This chapter uses what you learned in Chapter 7 to build a complete application using collections and streams. The program, however, purposely contains several errors. This is so you can get some experience locating and correcting errors using the Smalltalk/V Debugger.
The examples for this chapter are stored in the disk file, chapter.8. Since you will again be making modifications to your Smalltalk/V environment, be sure to save the image when you exit Smalltalk/V.
The first thing to do is implement a new class, WordIndex, which allows you to create a database of documents and locate them based upon the words that they contain. Documents are ASCII text files, viewed as a series of words containing alphanumeric characters separated by a series of non-alphanumeric characters. You query the database by supplying a collection of word strings. The query returns a collection of the file names of all the documents that contain all the words. You could use the word index, for example, to locate resumes in a personnel system, such as all employees whose resumes contain the words "object-oriented programming."
Instances of class WordIndex have instance variables documents and words:
documents is a set of strings of the document file path names whose words have been entered into the word index.
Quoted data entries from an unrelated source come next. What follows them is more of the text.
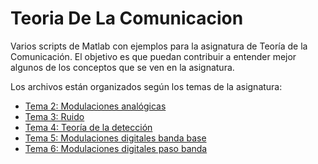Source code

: # Teoria De La Comunicacion

Varios scripts de Matlab con ejemplos para la asignatura de Teoría de la Comunicación.
El objetivo es que puedan contribuir a entender mejor algunos de los conceptos que se
ven en la asignatura.

Los archivos están organizados según los temas de la asignatura:
  - [Tema 2: Modulaciones analógicas](Tema%202)
  - [Tema 3: Ruido](Tema%203)
  - [Tema 4: Teoría de la detección](Tema%204)
  - [Tema 5: Modulaciones digitales banda base](Tema%205)
  - [Tema 6: Modulaciones digitales paso banda](Tema%206)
words is a dictionary, with each key containing a string for a word and each value being a set containing the path names of all documents containing the word.
Therefore, the class definition is:
Object subclass: #WordIndex instanceVariableNames: 'documents words' classVariableNames: ' ' poolDictionaries: ' '
Add WordIndex class definition and methods to your Smalltalk/V image by evaluating the following expression:
(File pathName: 'tutorial\wrdindx8.st') fileIn; close
Now select Update in the Classes menu of the Class Hierarchy Browser so you can browse the methods of the new class WordIndex. There are six methods defined for class WordIndex, as follows:
addDocument: pathName "Add all words in document described by pathName string to the words dictionary." | word wordStream | (documents includes: pathName) ifTrue: [self removeDocument: pathName]. wordStream := File pathName: pathName. documents add: pathName. [ (word := wordStream nextWord) == nil] whileFalse: [ self addWord: word asLowerCase to: pathName]. wordStream close addWord: wordString for: pathName "Add wordString to words dictionary for document described by pathName." (words at: wordString) add: pathName initialize "Initialize a new empty WordIndex." documents := Set new. words := Dictionary new locateDocuments: queryWords "Answer an array of the pathNames for all documents which contain all words in queryWords." | answer bag | bag := Bag new. answer := Set new. queryWords do: [ :word | bag addAll: (documents at: word ifAbsent: [#( ) ] ) ]. bag asSet do: [:document | queryWords size = (bag occurrencesOf: document) ifTrue: [answer add: document] ]. ^answer asSortedCollection asArray removeDocument: pathName "Remove pathName string describing a document from the words dictionary." words do: [ :docs | docs remove: pathName]. self removeUnusedWords removeUnusedWords "Remove all words which have empty document collection." | newWords | newWords := Dictionary new. words associationsDo: [ :anAssoc | anAssoc value isEmpty ifFalse: [newWords add: anAssoc] ]. words := newWords
Let's look at class WordIndex in terms of the high-level messages which create an index and make queries.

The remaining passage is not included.